Set down all the entries again, word for word.

Stored items from a collection:
_ _ _ _ _ _ _

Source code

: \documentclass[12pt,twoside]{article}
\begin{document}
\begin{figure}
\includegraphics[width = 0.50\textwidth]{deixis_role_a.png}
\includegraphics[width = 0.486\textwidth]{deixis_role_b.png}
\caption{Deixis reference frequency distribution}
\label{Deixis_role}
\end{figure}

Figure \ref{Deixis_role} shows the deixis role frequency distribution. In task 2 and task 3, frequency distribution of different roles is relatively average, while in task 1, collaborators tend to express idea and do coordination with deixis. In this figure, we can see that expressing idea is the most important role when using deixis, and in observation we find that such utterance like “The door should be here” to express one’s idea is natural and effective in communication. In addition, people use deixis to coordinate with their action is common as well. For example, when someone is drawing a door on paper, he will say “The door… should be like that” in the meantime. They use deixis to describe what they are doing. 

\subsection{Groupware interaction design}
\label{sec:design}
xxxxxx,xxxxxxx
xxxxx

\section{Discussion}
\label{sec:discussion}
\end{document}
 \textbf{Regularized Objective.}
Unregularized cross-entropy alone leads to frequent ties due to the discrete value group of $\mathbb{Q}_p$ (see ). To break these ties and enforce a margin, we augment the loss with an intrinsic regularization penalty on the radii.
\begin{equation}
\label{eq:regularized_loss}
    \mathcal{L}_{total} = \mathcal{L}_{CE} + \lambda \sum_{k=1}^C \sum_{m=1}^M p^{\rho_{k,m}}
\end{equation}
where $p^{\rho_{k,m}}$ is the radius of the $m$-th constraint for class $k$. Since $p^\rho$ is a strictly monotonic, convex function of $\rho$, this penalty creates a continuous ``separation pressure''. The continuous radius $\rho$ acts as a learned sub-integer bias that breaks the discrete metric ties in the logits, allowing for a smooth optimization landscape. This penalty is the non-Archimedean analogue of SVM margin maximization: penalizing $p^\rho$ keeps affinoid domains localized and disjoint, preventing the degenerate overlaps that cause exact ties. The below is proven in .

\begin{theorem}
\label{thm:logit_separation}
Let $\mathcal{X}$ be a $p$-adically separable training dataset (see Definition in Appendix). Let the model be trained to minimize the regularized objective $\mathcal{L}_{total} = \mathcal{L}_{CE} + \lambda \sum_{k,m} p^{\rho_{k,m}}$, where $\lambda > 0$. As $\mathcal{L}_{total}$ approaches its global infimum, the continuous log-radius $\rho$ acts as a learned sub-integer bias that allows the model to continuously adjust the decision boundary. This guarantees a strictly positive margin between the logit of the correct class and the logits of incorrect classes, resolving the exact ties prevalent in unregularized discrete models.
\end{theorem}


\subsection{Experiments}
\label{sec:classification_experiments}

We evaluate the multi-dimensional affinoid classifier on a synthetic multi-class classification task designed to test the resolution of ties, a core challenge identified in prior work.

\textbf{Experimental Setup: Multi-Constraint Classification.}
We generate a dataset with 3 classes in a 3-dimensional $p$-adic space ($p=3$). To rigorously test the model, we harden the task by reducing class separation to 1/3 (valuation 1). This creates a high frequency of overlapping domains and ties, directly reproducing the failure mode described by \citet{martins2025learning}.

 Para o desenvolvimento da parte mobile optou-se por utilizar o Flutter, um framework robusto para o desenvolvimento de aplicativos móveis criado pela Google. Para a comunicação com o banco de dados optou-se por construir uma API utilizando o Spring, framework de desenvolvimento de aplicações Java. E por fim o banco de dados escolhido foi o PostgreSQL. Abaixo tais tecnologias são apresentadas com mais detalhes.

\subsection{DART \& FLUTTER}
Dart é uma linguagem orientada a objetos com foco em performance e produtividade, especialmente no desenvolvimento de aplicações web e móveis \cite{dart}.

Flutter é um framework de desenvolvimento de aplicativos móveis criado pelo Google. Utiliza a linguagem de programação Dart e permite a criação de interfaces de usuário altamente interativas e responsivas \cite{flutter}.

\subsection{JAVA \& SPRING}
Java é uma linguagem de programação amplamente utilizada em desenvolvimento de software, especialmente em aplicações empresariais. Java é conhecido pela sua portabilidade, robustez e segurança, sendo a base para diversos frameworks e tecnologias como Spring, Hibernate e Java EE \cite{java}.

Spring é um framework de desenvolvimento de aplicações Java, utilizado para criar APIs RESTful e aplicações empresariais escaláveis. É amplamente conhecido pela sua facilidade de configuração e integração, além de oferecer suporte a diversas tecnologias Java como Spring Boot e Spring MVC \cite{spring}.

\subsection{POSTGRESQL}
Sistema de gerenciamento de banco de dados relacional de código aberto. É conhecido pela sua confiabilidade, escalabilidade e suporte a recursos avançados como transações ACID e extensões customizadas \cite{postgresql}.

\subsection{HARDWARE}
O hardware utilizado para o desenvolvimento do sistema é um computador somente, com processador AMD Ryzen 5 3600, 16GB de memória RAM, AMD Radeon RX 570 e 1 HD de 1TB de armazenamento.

_ _ _ _ _ _ _

(Result)
Source code

: \documentclass[12pt,twoside]{article}
\begin{document}
\begin{figure}
\includegraphics[width = 0.50\textwidth]{deixis_role_a.png}
\includegraphics[width = 0.486\textwidth]{deixis_role_b.png}
\caption{Deixis reference frequency distribution}
\label{Deixis_role}
\end{figure}

Figure \ref{Deixis_role} shows the deixis role frequency distribution. In task 2 and task 3, frequency distribution of different roles is relatively average, while in task 1, collaborators tend to express idea and do coordination with deixis. In this figure, we can see that expressing idea is the most important role when using deixis, and in observation we find that such utterance like “The door should be here” to express one’s idea is natural and effective in communication. In addition, people use deixis to coordinate with their action is common as well. For example, when someone is drawing a door on paper, he will say “The door… should be like that” in the meantime. They use deixis to describe what they are doing. 

\subsection{Groupware interaction design}
\label{sec:design}
xxxxxx,xxxxxxx
xxxxx

\section{Discussion}
\label{sec:discussion}
\end{document}
 \textbf{Regularized Objective.}
Unregularized cross-entropy alone leads to frequent ties due to the discrete value group of $\mathbb{Q}_p$ (see ). To break these ties and enforce a margin, we augment the loss with an intrinsic regularization penalty on the radii.
\begin{equation}
\label{eq:regularized_loss}
    \mathcal{L}_{total} = \mathcal{L}_{CE} + \lambda \sum_{k=1}^C \sum_{m=1}^M p^{\rho_{k,m}}
\end{equation}
where $p^{\rho_{k,m}}$ is the radius of the $m$-th constraint for class $k$. Since $p^\rho$ is a strictly monotonic, convex function of $\rho$, this penalty creates a continuous ``separation pressure''. The continuous radius $\rho$ acts as a learned sub-integer bias that breaks the discrete metric ties in the logits, allowing for a smooth optimization landscape. This penalty is the non-Archimedean analogue of SVM margin maximization: penalizing $p^\rho$ keeps affinoid domains localized and disjoint, preventing the degenerate overlaps that cause exact ties. The below is proven in .

\begin{theorem}
\label{thm:logit_separation}
Let $\mathcal{X}$ be a $p$-adically separable training dataset (see Definition in Appendix). Let the model be trained to minimize the regularized objective $\mathcal{L}_{total} = \mathcal{L}_{CE} + \lambda \sum_{k,m} p^{\rho_{k,m}}$, where $\lambda > 0$. As $\mathcal{L}_{total}$ approaches its global infimum, the continuous log-radius $\rho$ acts as a learned sub-integer bias that allows the model to continuously adjust the decision boundary. This guarantees a strictly positive margin between the logit of the correct class and the logits of incorrect classes, resolving the exact ties prevalent in unregularized discrete models.
\end{theorem}


\subsection{Experiments}
\label{sec:classification_experiments}

We evaluate the multi-dimensional affinoid classifier on a synthetic multi-class classification task designed to test the resolution of ties, a core challenge identified in prior work.

\textbf{Experimental Setup: Multi-Constraint Classification.}
We generate a dataset with 3 classes in a 3-dimensional $p$-adic space ($p=3$). To rigorously test the model, we harden the task by reducing class separation to 1/3 (valuation 1). This creates a high frequency of overlapping domains and ties, directly reproducing the failure mode described by \citet{martins2025learning}.

 Para o desenvolvimento da parte mobile optou-se por utilizar o Flutter, um framework robusto para o desenvolvimento de aplicativos móveis criado pela Google. Para a comunicação com o banco de dados optou-se por construir uma API utilizando o Spring, framework de desenvolvimento de aplicações Java. E por fim o banco de dados escolhido foi o PostgreSQL. Abaixo tais tecnologias são apresentadas com mais detalhes.

\subsection{DART \& FLUTTER}
Dart é uma linguagem orientada a objetos com foco em performance e produtividade, especialmente no desenvolvimento de aplicações web e móveis \cite{dart}.

Flutter é um framework de desenvolvimento de aplicativos móveis criado pelo Google. Utiliza a linguagem de programação Dart e permite a criação de interfaces de usuário altamente interativas e responsivas \cite{flutter}.

\subsection{JAVA \& SPRING}
Java é uma linguagem de programação amplamente utilizada em desenvolvimento de software, especialmente em aplicações empresariais. Java é conhecido pela sua portabilidade, robustez e segurança, sendo a base para diversos frameworks e tecnologias como Spring, Hibernate e Java EE \cite{java}.

Spring é um framework de desenvolvimento de aplicações Java, utilizado para criar APIs RESTful e aplicações empresariais escaláveis. É amplamente conhecido pela sua facilidade de configuração e integração, além de oferecer suporte a diversas tecnologias Java como Spring Boot e Spring MVC \cite{spring}.

\subsection{POSTGRESQL}
Sistema de gerenciamento de banco de dados relacional de código aberto. É conhecido pela sua confiabilidade, escalabilidade e suporte a recursos avançados como transações ACID e extensões customizadas \cite{postgresql}.

\subsection{HARDWARE}
O hardware utilizado para o desenvolvimento do sistema é um computador somente, com processador AMD Ryzen 5 3600, 16GB de memória RAM, AMD Radeon RX 570 e 1 HD de 1TB de armazenamento.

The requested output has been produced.